UNESCO Dünya Mirası Listesi'nde yer alan cami, hem ibadet hem de kültürel ziyaret imkanı sunuyor.
Caminin alt katı sadece ibadete ayrılırken, üst kat Kültür ve Turizm Bakanlığı ve Vakıflar Genel Müdürlüğü koordinasyonunda turistlerin ziyaretine açık tutuluyor.
Caminin alt katının Müslümanların ibadetine ayrıldığını ifade eden Arpaguş, bu şekilde ziyaret edenler ve ibadet etmek isteyenler arasındaki karmaşanın önüne geçildiği dile getirdi.
İstanbul Müftüsü Arpaguş, Ayasofya’nın tarih boyunca etrafındaki medreseleriyle bir ilim yuvası olduğunu vurgulayarak, bu geleneğin yeniden canlandırıldığını söyledi.
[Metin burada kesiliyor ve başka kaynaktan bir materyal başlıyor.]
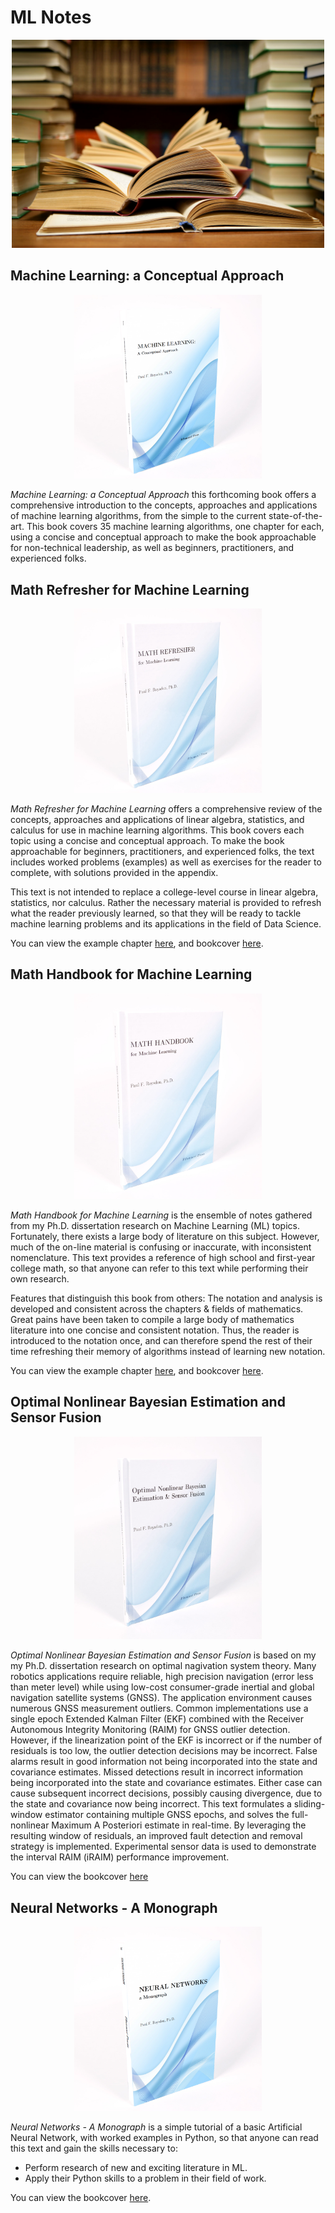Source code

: # ML Notes

<p align="center">
	<img width="500" img src="https://github.com/pfroysdon/publications/blob/main/figures/textbooks.jpg">
</p>


## Machine Learning: a Conceptual Approach
<p align="center">
	<img width="300" img src="https://github.com/pfroysdon/publications/blob/main/figures/Machine_Learning_A_Conceptual_Approach2.png">
</p>


*Machine Learning: a Conceptual Approach* this forthcoming book offers a comprehensive introduction to the concepts, approaches and applications of machine learning algorithms, from the simple to the current state-of-the-art.
This book covers 35 machine learning algorithms, one chapter for each, using a concise and conceptual approach to make the book approachable for non-technical leadership, as well as beginners, practitioners, and experienced folks.


## Math Refresher for Machine Learning
<p align="center">
	<img width="300" img src="https://github.com/pfroysdon/publications/blob/main/figures/Math_Refresher_for_Machine_Learning.JPG">
</p>

*Math Refresher for Machine Learning* offers a comprehensive review of the concepts, approaches and applications of linear algebra, statistics, and calculus for use in machine learning algorithms.
This book covers each topic using a concise and conceptual approach.
To make the book approachable for beginners, practitioners, and experienced folks, the text includes worked problems (examples) as well as exercises for the reader to complete, with solutions provided in the appendix.

This text is not intended to replace a college-level course in linear algebra, statistics, nor calculus. 
Rather the necessary material is provided to refresh what the reader previously learned, so that they will be ready to tackle machine learning problems and its applications in the field of Data Science.

You can view the example chapter [here](https://github.com/pfroysdon/publications/blob/main/Books/Math_Refresher_for_Machine_Learning/Math_Refresher_for_Machine_Learning%20-%20example_chapter.pdf), and bookcover [here](https://github.com/pfroysdon/publications/blob/main/Books/Math_Refresher_for_Machine_Learning/Math_Refresher_for_Machine_Learning%20-%20bookcover.pdf).


## Math Handbook for Machine Learning
<p align="center">
	<img width="300" img src="https://github.com/pfroysdon/publications/blob/main/figures/Math_Handbook_for_Machine_Learning.JPG">
</p>

*Math Handbook for Machine Learning* is the ensemble of notes gathered from my Ph.D. dissertation research on Machine Learning (ML) topics.
Fortunately, there exists a large body of literature on this subject.
However, much of the on-line material is confusing or inaccurate, with inconsistent nomenclature.
This text provides a reference of high school and first-year college math, so that anyone can refer to this text while performing their own research.

Features that distinguish this book from others:
The notation and analysis is developed and consistent across the chapters & fields of mathematics.
Great pains have been taken to compile a large body of mathematics literature into one concise and consistent notation.
Thus, the reader is introduced to the notation once, and can therefore spend the rest of their time refreshing their memory of algorithms instead of learning new notation.

You can view the example chapter [here](https://github.com/pfroysdon/publications/blob/main/Books/Math_Handbook_for_Machine_Learning/Math_Handbook_for_Machine_Learning%20-%20example_chapter.pdf), and bookcover [here](https://github.com/pfroysdon/publications/blob/main/Books/Math_Handbook_for_Machine_Learning/Math_Handbook_for_Machine_Learning%20-%20bookcover.pdf).


## Optimal Nonlinear Bayesian Estimation and Sensor Fusion
<p align="center">
	<img width="300" img src="https://github.com/pfroysdon/publications/blob/main/figures/Optimal_Nonlinear_Bayesian_Estimation_and_Sensor_Fusion.JPG">
</p>

*Optimal Nonlinear Bayesian Estimation and Sensor Fusion* is based on my my Ph.D. dissertation research on optimal nagivation system theory.
Many robotics applications require reliable, high precision navigation (error less than meter level) while using low-cost consumer-grade inertial and global navigation satellite systems (GNSS). 
The application environment causes numerous GNSS measurement outliers. Common implementations use a single epoch Extended Kalman Filter (EKF) combined with the Receiver Autonomous Integrity Monitoring (RAIM) for GNSS outlier detection. 
However, if the linearization point of the EKF is incorrect or if the number of residuals is too low, the outlier detection decisions may be incorrect. 
False alarms result in good information not being incorporated into the state and covariance estimates. 
Missed detections result in incorrect information being incorporated into the state and covariance estimates. 
Either case can cause subsequent incorrect decisions, possibly causing divergence, due to the state and covariance now being incorrect. 
This text formulates a sliding-window estimator containing multiple GNSS epochs, and solves the full-nonlinear Maximum A Posteriori estimate in real-time. 
By leveraging the resulting window of residuals, an improved fault detection and removal strategy is implemented. 
Experimental sensor data is used to demonstrate the interval RAIM (iRAIM) performance improvement.

You can view the bookcover [here](https://github.com/pfroysdon/publications/blob/main/Books/Optimal_Nonlinear_Bayesian_Estimation_and_Sensor_Fusion/Optimal_Nonlinear_Bayesian_Estimation_and_Sensor_Fusion%20-%20bookcover.pdf)


## Neural Networks - A Monograph
<p align="center">
	<img width="300" img src="https://github.com/pfroysdon/publications/blob/main/figures/Neural_Networks_a_monograph.png">
</p>

*Neural Networks - A Monograph* is a simple tutorial of a basic Artificial Neural Network, with worked examples in Python, so that anyone can read this text and gain the skills necessary to: 
* Perform research of new and exciting literature in ML. 
* Apply their Python skills to a problem in their field of work.

You can view the bookcover [here](https://github.com/pfroysdon/publications/blob/main/Books/Neural_Networks/Neural_Networks%20-%20bookcover.pdf).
Yeniden cami statüsünün kazanılmasının ardından söz konusu geleneği canlandırmak amacıyla çalışmalara başladıklarını aktaran Arpaguş, "İlk aşamada tefsir, hadis ve kıraat dersleri başlattık. Bugün, Ayasofya-i Kebir Cami-i Şerifi'nde her cuma hikmet dersleri, cumartesi günleri öğle vakti ise Buhari-i Şerif hadis dersleri yapılıyor." dedi.